C’est ainsi que Christian Flaesch, 59 ans, l’ancien directeur du 36 – alias « la Fléchette » ou « le Loulou de Poméranie » pour les vieux de la vieille –, s’est retrouvé trente-six heures en garde à vue, son domicile a été perquisitionné et lui sera convoqué plus tard par le juge en vue d’une éventuelle mise en examen. Tout ça pour un pauvre SMS de rien du tout – à en croire ses dires aux bœufs-carottes de l’IGPN (Inspection générale de la police nationale) – à son copain Bernard Squarcini, 60 ans, dit « le Squale ». Mercredi soir, ce dernier a été mis en examen pour « violation du secret de l’instruction », « trafic d’influence » et « détournement de fonds publics ».

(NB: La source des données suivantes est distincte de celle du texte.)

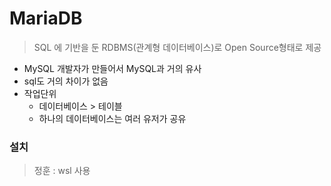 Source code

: # MariaDB 
>SQL 에 기반을 둔 RDBMS(관계형 데이터베이스)로 Open Source형태로 제공
- MySQL 개발자가 만들어서 MySQL과 거의 유사
- sql도 거의 차이가 없음
- 작업단위 
    - 데이터베이스 > 테이블
    - 하나의 데이터베이스는 여러 유저가 공유

### 설치 
> 정훈 : wsl 사용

Ce Corse à la bouille ronde et joviale, rusé comme un renard, a l’impression de « servir la France » depuis ses débuts aux Renseignements généraux (RG) en 1981, et a commandé la DCRI (Direction centrale du renseignement intérieur), la machine de guerre contre le terrorisme créée en 2008 par Nicolas Sarkozy, alors président de la République. Il n’a pas compris pourquoi le nouveau pouvoir socialiste l’a évincé en mai 2012, le considérant comme « l’homme des basses œuvres de la Sarkozie ». Dépité, « carbonisé », écarté des services officiels, le Squale a monté sa boîte de consultant en intelligence économique, Kyrnos (le nom que les Grecs anciens donnaient à la Corse). Connu comme le loup blanc, Bernard Squarcini met alors son volumineux carnet d’adresses au service de prestigieux clients : Gallice, qui protège des expatriés du CAC 40 en Afrique, le cigarettier américain Philip Morris ou encore le fabricant de sacs à main et de produits de luxe LVMH, officiellement pour lutter contre les contrefaçons. En 2012, le PDG de ce groupe, Bernard Arnault, intime de Nicolas Sarkozy – il était des invités du Fouquet’s le soir de sa victoire présidentielle –, est visé par une plainte de son concurrent, Hermès, qui lui reproche une entrée en catimini dans son capital.